One of the major consistent themes of Ernest Hemingway’s novel, The Sun Also Rises is masculine identity. His male characters struggle with what it means to be a man in the post-war world, a world that up until The Great War, romanticized its fighting men as courageous, honorable, and virile. The reality of that war was much different: trench fighting, long-range artillery bombardment, and mustard gas shattered that idealization of the soldier. A writer describes men in this era as having “been damaged by the war, their sense of selves demolished because none of what they were taught about themselves as men seems to apply any more, and they are all made so insecure by this loss that they can’t even discuss it” (LitCharts). His main characters, all ex-patriates like Hemingway himself, live adrift, carousing around France and Spain, at a loss for something meaningful in their lives.

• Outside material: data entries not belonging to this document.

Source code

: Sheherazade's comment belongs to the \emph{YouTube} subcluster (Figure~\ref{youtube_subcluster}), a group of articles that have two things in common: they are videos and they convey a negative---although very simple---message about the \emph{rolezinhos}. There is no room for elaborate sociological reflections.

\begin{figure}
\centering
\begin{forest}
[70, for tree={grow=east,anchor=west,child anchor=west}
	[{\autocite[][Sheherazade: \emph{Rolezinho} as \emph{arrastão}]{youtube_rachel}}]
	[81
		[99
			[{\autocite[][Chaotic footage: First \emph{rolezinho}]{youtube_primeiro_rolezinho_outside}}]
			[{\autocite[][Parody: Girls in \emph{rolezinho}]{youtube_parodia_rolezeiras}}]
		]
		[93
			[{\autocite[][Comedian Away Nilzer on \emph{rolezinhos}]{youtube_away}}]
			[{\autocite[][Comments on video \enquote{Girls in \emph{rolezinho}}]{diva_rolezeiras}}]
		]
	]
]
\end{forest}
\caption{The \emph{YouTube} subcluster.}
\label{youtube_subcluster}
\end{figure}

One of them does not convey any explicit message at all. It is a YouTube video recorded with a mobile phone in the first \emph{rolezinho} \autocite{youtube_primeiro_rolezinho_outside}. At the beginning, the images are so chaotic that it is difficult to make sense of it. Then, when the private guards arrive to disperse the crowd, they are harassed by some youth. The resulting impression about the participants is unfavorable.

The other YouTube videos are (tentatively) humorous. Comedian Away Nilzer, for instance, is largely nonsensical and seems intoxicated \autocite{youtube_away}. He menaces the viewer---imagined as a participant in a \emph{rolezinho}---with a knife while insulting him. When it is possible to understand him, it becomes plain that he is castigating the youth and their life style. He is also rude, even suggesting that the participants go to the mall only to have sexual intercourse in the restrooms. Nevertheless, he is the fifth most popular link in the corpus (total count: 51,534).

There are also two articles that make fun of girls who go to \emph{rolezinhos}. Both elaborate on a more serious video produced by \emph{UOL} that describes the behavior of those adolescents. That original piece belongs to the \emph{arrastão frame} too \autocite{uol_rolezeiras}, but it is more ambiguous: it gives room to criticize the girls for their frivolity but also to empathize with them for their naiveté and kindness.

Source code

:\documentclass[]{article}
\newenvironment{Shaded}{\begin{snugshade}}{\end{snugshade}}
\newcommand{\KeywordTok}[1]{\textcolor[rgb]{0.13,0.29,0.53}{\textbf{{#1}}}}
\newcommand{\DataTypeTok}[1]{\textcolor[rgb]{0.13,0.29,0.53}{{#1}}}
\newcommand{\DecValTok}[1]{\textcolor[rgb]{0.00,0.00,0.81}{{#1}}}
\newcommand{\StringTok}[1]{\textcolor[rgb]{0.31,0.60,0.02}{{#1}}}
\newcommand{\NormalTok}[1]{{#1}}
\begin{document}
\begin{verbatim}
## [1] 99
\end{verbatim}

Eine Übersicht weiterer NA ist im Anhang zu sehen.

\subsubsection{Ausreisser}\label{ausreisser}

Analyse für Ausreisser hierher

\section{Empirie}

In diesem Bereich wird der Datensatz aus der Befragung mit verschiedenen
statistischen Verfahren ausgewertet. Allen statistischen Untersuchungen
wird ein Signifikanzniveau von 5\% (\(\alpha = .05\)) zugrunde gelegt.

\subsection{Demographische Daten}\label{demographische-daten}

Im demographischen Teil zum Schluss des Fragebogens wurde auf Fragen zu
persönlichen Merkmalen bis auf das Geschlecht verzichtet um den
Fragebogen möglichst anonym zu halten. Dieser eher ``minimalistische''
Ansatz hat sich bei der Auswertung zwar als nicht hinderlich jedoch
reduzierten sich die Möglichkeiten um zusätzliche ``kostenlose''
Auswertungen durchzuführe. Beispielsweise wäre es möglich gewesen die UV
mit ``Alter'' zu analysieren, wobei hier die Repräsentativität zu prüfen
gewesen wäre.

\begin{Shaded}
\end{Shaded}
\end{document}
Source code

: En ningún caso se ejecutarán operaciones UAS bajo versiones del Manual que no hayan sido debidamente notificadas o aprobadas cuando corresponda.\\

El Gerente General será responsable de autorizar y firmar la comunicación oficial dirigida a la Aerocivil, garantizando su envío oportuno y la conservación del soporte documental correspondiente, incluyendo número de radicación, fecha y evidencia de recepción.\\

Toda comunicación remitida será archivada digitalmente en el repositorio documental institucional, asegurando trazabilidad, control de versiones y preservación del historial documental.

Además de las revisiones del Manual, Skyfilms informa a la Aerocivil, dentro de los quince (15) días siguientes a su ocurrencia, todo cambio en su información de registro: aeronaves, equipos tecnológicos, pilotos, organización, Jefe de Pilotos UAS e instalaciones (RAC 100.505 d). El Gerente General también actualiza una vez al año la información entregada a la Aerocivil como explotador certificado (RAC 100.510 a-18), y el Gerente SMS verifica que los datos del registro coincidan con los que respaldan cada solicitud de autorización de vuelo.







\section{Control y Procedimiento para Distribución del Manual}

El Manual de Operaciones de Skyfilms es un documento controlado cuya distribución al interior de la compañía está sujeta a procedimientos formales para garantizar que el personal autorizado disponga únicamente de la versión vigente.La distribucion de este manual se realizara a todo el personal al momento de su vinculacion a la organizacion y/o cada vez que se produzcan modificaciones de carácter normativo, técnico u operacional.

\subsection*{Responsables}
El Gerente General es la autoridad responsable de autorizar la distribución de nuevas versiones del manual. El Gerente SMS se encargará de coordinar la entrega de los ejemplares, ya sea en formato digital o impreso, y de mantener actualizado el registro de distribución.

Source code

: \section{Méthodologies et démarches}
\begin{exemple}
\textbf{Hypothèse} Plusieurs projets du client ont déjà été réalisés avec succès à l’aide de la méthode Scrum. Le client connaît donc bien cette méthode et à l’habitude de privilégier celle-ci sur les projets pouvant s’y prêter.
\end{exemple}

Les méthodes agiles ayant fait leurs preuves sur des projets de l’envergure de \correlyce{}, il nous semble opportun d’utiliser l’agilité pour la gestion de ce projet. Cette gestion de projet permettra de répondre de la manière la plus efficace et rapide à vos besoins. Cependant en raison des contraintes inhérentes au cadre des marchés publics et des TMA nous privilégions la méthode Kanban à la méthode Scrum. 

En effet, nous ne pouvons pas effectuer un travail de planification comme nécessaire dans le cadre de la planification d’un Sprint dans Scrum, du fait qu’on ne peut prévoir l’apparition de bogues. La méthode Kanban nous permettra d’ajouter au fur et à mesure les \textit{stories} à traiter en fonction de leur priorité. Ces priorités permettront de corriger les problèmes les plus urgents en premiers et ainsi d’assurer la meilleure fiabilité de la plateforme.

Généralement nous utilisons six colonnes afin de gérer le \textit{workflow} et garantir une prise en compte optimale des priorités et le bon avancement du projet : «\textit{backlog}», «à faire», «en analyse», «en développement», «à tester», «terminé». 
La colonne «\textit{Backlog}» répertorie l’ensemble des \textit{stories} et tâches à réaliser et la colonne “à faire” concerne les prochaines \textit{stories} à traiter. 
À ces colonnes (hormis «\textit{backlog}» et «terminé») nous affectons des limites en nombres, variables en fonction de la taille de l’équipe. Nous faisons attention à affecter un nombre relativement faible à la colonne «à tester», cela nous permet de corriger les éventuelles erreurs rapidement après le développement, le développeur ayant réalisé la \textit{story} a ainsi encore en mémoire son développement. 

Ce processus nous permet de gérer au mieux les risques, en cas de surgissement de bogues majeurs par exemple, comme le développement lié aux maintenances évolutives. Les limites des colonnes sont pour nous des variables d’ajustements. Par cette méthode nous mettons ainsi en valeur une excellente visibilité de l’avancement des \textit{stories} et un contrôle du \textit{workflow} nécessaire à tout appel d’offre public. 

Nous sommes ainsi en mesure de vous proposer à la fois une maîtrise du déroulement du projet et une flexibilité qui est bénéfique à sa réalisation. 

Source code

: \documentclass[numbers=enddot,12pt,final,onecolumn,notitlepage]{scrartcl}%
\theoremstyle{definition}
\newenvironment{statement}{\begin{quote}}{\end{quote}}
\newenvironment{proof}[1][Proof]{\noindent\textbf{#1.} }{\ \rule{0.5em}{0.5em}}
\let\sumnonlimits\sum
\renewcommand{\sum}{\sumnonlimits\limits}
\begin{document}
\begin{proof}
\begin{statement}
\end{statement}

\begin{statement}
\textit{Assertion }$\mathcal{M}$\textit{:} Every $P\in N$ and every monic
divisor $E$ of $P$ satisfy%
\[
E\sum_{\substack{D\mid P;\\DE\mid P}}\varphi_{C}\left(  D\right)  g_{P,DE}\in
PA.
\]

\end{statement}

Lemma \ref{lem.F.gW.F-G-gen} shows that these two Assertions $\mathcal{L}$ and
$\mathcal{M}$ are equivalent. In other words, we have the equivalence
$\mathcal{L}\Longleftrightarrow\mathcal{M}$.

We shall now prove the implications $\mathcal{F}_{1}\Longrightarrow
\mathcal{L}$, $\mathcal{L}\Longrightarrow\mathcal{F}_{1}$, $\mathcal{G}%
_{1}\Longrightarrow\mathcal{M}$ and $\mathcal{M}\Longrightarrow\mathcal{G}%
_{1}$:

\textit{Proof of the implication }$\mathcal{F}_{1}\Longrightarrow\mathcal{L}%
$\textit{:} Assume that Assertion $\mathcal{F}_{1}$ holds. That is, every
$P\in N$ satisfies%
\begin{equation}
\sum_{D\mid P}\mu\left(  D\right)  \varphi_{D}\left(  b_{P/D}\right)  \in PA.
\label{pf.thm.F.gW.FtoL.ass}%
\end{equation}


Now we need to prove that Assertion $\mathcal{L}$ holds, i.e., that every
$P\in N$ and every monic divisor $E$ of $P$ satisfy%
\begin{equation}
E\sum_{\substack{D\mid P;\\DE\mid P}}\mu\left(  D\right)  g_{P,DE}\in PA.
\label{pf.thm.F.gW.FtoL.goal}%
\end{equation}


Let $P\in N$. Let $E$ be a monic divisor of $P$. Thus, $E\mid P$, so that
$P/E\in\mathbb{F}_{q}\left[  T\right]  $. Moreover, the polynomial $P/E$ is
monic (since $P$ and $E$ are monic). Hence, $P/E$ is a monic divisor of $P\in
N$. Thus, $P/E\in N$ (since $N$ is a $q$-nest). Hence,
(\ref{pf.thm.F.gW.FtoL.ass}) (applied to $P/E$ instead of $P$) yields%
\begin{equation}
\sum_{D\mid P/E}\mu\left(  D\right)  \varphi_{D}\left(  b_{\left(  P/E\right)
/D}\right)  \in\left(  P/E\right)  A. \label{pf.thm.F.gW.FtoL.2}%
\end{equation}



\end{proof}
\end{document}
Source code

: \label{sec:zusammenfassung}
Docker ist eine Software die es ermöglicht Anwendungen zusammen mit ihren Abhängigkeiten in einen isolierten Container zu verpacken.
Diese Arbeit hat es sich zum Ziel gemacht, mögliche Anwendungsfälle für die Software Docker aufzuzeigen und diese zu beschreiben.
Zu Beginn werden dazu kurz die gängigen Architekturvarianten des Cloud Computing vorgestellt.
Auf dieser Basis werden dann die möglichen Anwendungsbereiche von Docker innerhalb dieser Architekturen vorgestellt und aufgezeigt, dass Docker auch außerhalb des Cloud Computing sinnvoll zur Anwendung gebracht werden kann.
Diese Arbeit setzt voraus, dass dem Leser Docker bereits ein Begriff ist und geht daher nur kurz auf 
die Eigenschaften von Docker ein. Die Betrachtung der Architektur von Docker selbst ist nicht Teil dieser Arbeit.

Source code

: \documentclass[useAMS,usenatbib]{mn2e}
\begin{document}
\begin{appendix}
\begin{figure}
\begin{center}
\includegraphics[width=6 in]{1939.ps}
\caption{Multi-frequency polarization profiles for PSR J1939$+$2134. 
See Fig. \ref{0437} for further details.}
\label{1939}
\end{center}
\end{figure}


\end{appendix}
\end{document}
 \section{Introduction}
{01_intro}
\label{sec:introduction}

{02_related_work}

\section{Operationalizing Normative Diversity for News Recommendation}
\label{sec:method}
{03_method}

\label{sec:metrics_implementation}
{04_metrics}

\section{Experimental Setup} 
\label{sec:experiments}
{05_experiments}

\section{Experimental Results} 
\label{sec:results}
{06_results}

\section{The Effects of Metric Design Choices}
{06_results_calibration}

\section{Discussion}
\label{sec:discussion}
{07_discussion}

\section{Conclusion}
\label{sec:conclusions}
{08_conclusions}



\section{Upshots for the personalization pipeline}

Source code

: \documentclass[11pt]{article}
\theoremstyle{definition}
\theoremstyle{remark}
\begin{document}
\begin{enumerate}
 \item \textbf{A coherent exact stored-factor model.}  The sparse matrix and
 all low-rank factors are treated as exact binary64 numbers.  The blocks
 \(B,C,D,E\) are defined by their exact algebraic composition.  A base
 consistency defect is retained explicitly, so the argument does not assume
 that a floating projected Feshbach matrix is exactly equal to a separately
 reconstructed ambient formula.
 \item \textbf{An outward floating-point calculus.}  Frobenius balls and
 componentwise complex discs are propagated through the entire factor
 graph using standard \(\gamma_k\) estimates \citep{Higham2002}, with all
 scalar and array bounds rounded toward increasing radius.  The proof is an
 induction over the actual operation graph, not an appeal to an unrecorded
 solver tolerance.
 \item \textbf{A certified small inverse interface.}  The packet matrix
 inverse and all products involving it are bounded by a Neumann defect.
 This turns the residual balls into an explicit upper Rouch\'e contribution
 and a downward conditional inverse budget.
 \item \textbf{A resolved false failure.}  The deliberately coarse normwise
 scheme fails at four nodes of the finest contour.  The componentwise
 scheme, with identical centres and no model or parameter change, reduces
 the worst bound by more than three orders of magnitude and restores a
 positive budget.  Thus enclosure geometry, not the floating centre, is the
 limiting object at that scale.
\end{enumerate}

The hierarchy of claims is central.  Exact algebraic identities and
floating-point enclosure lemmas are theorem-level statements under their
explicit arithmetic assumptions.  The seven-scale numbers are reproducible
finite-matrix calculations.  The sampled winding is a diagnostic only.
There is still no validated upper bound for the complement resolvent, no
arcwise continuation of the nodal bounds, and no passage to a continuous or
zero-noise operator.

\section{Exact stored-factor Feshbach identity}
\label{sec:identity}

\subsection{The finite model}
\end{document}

They relate to each other in entirely superficial ways, often vaguely saying one thing, while meaning another. Hemingway’s brisk, first-person narration provides few clues to the true meaning of his characters’ interactions with each other. The primary exploration of this theme comes from the revelation of Jake’s war wound. It is never explicitly stated, but is rather implied that some war injury had made him impotent. Jake’s habit of deflecting uncomfortable conversation topics comes through as he is in his room, “undressing, I looked at myself in the mirror of the big armoire beside the bed. That was a typically French way to furnish a room. Practical, too, I suppose. Of all the ways to be wounded.

I suppose it was funny,” (38). Rather than immediately reveal the nature of his injury, Jake reflects first on the furniture and decoration of the room he is in, and then once he has simply hinted at it, he makes light of it, obviously a method of coping with his loss.   Previous scenes make more sense with the connection between Jake’s war wound, and his mentioning it as he is undressing in front of the mirror. When Jake is having dinner with the prostitute Georgette, and he says to himself, “I had picked her up because of a vague sentimental idea that it would be nice to eat with someone,” (24) he most likely does not literally mean that he misses dining with a woman; what he actually means is that he misses the sexual experience. Tellingly, the war wound is mentioned moments later in conversation: “‘I got hurt in the war,’ I said,” (24).   Later in the same chapter, Brett arrives with a crowd of men, who are hinted to be homosexuals. Jake feels very threatened by them, saying, “I was very angry. Somehow, they always made me angry.

I know they are supposed to be amusing, and you should be tolerant, but I wanted to swing on one, any one, anything to shatter that superior, simpering composure,” (28). He is angry because they are capable of sexual activity, but unlike himself, they presumably have no sexual desire for Brett. Whether or not they actually put on a “superior, simpering composure,” Jake sees one, and it enrages him enough that he has to immediately go to a bar and drink. A man who intellectually understands that he should be tolerant of homosexuals would not be enraged enough by their presence to be driven to drink, unless some other factor was at work: namely, Jake’s impotence.   The relationship between Jake and Robert Cohn is another manifestation of this theme of masculine insecurity. Cohn seems to genuinely like Jake, and while Jake is generally “friendly” toward him, he does not really seem to reciprocate Cohn’s warmth. Their relationship seems to change once Jake finds out about Cohn’s fling with Brett; he is generally more hostile toward him, and is in general more critical of him than before the affair is discovered: “‘And as for this Robert Cohn,’ Bill said, ‘he makes me sick, and he can go to hell, and I’m damn glad he’s staying here so we won’t have him fishing with us.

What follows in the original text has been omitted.